To do:
The lines to copy are those with "mathbf" in them. Pull each one from the entries below.

Material provided:
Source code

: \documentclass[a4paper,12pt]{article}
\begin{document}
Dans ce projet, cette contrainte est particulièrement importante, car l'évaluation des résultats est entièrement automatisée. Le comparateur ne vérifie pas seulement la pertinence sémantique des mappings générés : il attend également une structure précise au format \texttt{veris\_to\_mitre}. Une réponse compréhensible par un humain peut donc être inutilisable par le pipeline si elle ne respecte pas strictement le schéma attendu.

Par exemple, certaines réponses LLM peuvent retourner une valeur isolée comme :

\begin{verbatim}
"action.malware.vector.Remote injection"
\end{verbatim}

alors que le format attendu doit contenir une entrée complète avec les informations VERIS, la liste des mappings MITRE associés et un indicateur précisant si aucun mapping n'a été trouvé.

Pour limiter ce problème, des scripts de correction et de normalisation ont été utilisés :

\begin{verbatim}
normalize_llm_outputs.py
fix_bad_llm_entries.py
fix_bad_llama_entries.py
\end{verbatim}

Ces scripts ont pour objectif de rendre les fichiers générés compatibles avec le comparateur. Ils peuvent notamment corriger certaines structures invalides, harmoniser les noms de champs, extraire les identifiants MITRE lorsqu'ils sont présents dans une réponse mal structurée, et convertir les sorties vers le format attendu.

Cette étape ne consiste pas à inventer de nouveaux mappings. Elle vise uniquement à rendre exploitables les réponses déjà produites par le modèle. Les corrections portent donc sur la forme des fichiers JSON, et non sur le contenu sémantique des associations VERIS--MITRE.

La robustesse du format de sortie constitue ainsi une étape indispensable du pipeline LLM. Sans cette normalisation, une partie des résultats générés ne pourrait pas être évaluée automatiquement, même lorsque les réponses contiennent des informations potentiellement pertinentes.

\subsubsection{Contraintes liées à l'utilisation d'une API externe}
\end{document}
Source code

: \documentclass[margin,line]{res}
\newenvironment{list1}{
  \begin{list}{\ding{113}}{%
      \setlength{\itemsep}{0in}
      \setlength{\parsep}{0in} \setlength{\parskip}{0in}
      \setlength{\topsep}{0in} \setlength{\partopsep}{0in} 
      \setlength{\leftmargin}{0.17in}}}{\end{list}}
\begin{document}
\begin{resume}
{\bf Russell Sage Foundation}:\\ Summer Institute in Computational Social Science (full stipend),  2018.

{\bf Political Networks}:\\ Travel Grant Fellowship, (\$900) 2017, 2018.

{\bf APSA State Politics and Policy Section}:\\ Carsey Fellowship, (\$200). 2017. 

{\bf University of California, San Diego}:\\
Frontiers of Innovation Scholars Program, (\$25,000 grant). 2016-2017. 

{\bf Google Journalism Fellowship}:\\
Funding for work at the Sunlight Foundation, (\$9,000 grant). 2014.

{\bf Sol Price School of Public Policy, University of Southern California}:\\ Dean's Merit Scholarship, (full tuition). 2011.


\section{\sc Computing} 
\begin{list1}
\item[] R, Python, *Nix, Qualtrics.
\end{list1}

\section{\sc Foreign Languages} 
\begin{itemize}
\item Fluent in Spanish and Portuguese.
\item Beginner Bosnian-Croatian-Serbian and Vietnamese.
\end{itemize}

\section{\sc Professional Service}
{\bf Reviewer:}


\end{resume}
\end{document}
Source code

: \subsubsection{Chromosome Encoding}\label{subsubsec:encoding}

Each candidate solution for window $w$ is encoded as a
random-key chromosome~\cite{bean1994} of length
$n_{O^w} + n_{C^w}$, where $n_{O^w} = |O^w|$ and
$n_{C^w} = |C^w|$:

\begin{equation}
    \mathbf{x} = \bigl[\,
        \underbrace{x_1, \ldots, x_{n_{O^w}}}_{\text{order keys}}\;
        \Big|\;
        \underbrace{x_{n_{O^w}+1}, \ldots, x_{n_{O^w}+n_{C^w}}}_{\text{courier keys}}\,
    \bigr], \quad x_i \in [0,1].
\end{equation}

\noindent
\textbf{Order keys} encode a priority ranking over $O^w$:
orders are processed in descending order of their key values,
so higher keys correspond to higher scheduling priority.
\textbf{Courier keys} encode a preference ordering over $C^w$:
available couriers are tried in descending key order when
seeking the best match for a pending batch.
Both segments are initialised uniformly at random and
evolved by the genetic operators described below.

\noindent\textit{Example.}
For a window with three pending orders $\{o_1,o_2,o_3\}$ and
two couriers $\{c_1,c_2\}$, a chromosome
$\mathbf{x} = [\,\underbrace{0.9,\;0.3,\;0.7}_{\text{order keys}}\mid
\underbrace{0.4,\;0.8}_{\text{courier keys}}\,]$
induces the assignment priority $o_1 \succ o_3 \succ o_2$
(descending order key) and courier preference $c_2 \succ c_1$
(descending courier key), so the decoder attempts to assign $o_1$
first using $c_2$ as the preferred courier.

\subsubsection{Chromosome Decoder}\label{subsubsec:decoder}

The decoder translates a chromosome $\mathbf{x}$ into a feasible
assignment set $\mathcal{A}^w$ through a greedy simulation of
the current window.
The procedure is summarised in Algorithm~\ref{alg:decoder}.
...
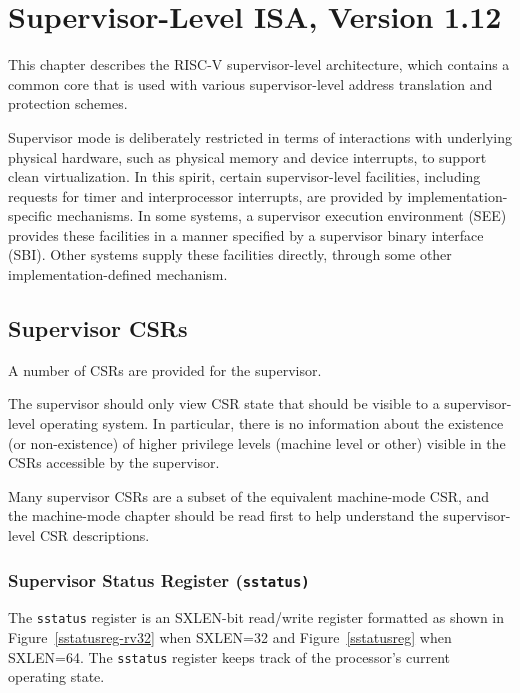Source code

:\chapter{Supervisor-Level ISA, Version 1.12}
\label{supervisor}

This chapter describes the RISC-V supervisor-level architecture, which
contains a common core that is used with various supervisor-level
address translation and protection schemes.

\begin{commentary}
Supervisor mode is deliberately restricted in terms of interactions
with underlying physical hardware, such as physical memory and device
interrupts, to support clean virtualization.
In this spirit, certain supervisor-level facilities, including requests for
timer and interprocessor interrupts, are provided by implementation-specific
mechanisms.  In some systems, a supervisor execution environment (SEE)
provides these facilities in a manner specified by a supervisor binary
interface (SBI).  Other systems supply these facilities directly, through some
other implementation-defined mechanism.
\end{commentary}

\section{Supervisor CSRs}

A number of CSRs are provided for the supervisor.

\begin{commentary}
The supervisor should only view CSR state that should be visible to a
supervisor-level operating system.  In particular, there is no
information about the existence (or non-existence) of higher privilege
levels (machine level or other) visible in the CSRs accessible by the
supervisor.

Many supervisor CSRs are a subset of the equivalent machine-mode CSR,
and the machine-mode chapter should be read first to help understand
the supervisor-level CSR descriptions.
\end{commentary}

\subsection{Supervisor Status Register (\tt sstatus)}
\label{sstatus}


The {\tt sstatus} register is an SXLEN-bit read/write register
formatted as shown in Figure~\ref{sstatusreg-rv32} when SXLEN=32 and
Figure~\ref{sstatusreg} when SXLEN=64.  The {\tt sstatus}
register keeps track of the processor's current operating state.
* * *
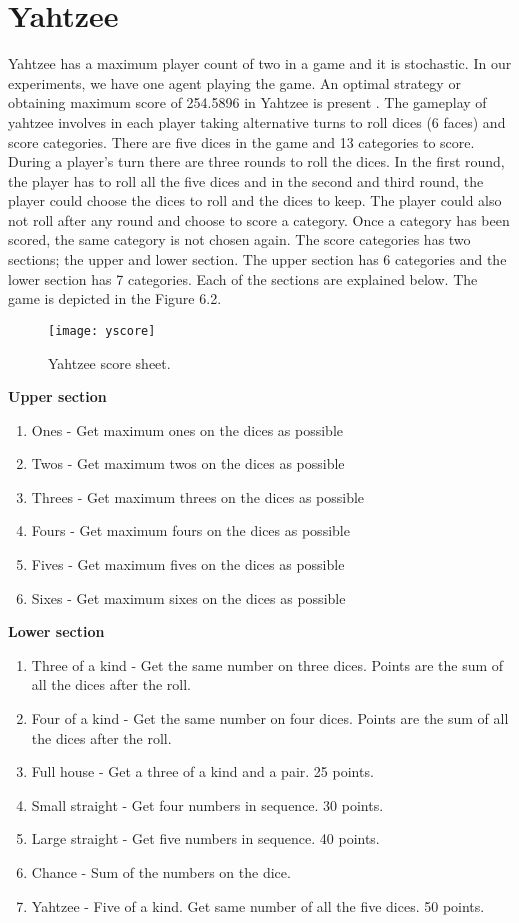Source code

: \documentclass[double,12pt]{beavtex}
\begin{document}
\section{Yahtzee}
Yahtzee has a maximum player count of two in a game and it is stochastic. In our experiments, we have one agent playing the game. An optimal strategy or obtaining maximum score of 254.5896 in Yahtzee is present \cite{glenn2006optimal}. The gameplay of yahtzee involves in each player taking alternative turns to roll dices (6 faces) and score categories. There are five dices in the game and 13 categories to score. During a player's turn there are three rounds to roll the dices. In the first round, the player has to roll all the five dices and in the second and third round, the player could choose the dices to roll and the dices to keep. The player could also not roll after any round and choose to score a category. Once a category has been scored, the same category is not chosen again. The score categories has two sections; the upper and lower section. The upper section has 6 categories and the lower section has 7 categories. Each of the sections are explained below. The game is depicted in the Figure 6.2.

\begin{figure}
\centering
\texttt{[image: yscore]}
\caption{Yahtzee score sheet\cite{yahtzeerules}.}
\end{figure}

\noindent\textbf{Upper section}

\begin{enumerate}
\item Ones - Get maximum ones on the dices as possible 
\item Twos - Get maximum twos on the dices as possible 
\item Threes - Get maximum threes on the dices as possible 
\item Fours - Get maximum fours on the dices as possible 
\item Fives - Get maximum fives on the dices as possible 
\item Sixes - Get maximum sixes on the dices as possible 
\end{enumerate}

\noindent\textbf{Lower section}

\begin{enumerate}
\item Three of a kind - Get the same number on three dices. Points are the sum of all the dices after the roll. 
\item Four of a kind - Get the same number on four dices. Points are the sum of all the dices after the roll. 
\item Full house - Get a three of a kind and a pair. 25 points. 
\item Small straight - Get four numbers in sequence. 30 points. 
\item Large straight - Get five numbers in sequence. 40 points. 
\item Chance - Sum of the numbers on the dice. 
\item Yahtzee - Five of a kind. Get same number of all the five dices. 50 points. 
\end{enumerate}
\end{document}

Finished task:
    \mathbf{x} = \bigl[\,
$\mathbf{x} = [\,\underbrace{0.9,\;0.3,\;0.7}_{\text{order keys}}\mid
The decoder translates a chromosome $\mathbf{x}$ into a feasible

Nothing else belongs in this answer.